Smart mobs and antiwar protests

Smart mobs and antiwar protests

Smart Mobs is a book and website by Howard Rheingold. It’s about how technology allows fast, distributed organizing with no apparent leaders. Sounds like the peace movement, eh?

Rheingold explains the theory:

“Smart mobs emerge when communication and computing technologies amplify human talents for cooperation. The impacts of smart mob technology already appear to be both beneficial and destructive, used by some of its earliest adopters to support democracy and by others to coordinate terrorist attacks. The technologies that are beginning to make smart mobs possible are mobile communication devices and pervasive computing – inexpensive microprocessors embedded in everyday objects and environments. Already, governments have fallen, youth subcultures have blossomed from Asia to Scandinavia, new industries have been born and older industries have launched furious counterattacks.

Street demonstrators in the 1999 anti-WTO protests used dynamically updated websites, cell-phones, and “swarming” tactics in the “battle of Seattle.” A million Filipinos toppled President Estrada through public demonstrations organized through salvos of text messages.”

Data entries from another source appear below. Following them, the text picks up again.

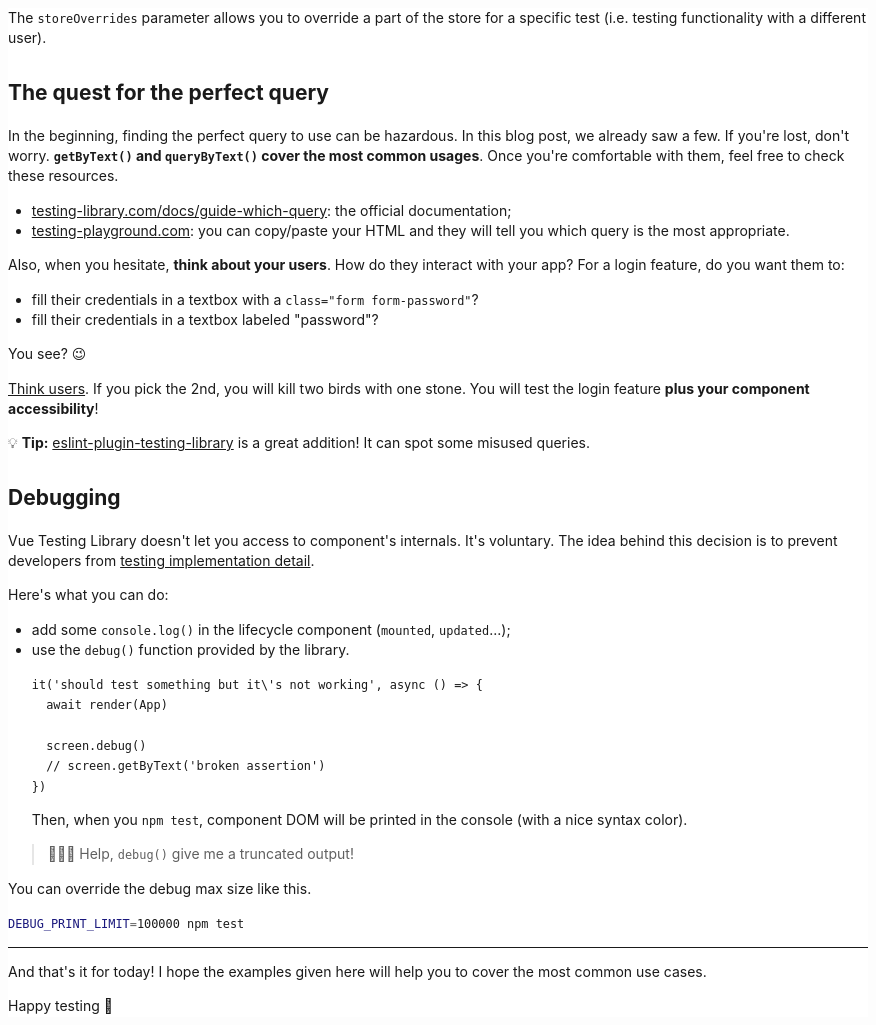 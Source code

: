 The `storeOverrides` parameter allows you to override a part of the store for a specific test (i.e. testing functionality with a different user).

## The quest for the perfect query

In the beginning, finding the perfect query to use can be hazardous. In this blog post, we already saw a few.
If you're lost, don't worry. **`getByText()` and `queryByText()` cover the most common usages**. Once you're comfortable with them, feel free to check these resources.

* [testing-library.com/docs/guide-which-query](https://testing-library.com/docs/guide-which-query): the official documentation;
* [testing-playground.com](https://testing-playground.com/): you can copy/paste your HTML and they will tell you which query is the most appropriate.


Also, when you hesitate, **think about your users**. How do they interact with your app? 
For a login feature, do you want them to: 
* fill their credentials in a textbox with a `class="form form-password"`?
* fill their credentials in a textbox labeled "password"?


You see? 😉

[Think users](/10-tips-write-better-tests#6---test-your-app-in-the-same-way-as-a-user-will-use-it). If you pick the 2nd, you will kill two birds with one stone. You will test the login feature **plus your component accessibility**!


💡 **Tip:** [eslint-plugin-testing-library](https://github.com/testing-library/eslint-plugin-testing-library) is a great addition! It can spot some misused queries.

## Debugging

Vue Testing Library doesn't let you access to component's internals. It's voluntary.
The idea behind this decision is to prevent developers from [testing implementation detail](/10-tips-write-better-tests#8---avoid-implementation-detail).

Here's what you can do:
* add some `console.log()` in the lifecycle component (`mounted`, `updated`...);
* use the `debug()` function provided by the library.
  ```js{4}
  it('should test something but it\'s not working', async () => {
    await render(App)

    screen.debug()
    // screen.getByText('broken assertion')
  })
  ```
  Then, when you `npm test`, component DOM will be printed in the console (with a nice syntax color).

> 🙋🏽‍♀️ Help, `debug()` give me a truncated output!

You can override the debug max size like this.

```bash
DEBUG_PRINT_LIMIT=100000 npm test
```


---

And that's it for today!
I hope the examples given here will help you to cover the most common use cases.

Happy testing 🙂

He sees the massive worldwide protests last weekend as a perfect example of Smart Mobs

“The New York Times reports on the use of the Internet and mobile communications by organizers and participants in worldwide protests against the Bush administrations war plans.

The protests had no single identified leader and no central headquarters. Social theorists have a name for these types of decentralized networks: heterarchies. In contrast to hierarchies, with top-down structures, heterarchies are made up of previously isolated groups that can connect to one another.

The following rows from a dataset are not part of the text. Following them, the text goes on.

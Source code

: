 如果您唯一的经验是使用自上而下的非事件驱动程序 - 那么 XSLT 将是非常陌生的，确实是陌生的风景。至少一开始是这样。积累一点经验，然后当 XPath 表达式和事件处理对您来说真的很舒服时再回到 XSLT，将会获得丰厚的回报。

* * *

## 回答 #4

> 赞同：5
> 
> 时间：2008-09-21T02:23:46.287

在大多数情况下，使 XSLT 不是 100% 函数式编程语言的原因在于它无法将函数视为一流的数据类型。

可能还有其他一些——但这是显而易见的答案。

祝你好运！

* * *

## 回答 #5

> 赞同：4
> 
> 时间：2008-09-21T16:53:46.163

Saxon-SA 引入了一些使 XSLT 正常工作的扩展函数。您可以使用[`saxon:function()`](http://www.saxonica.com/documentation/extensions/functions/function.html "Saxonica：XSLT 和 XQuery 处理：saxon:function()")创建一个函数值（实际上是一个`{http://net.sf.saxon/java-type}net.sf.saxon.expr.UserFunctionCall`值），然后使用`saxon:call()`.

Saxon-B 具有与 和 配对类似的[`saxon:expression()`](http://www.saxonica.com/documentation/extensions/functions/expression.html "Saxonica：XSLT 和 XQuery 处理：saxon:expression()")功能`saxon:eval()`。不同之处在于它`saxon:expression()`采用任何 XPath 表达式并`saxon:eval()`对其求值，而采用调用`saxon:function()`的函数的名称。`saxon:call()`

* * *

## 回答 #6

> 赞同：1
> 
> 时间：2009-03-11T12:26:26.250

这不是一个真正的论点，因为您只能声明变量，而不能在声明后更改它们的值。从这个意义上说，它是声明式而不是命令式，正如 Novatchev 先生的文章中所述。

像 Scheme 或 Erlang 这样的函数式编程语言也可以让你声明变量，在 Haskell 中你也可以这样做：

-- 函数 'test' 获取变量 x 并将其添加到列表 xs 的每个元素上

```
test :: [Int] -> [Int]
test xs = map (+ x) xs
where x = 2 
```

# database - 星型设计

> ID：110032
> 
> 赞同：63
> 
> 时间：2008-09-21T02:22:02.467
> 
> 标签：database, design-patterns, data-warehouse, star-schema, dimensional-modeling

One huge advantage that heterarchies and decentralized networks have is that hierarchies don’t understand them. They keep looking for a head to chop off as the best way to stop them, not understanding that there is no head. It’s like the Internet, there is no central source, any node can talk to any node.

Weblogs, like this one, are another example. Information flows very fast through blogs, getting filtered, added onto, tweaked, as it speeds its way through cyberspace. Geographical location or time zone becomes irrelevant. Wheee.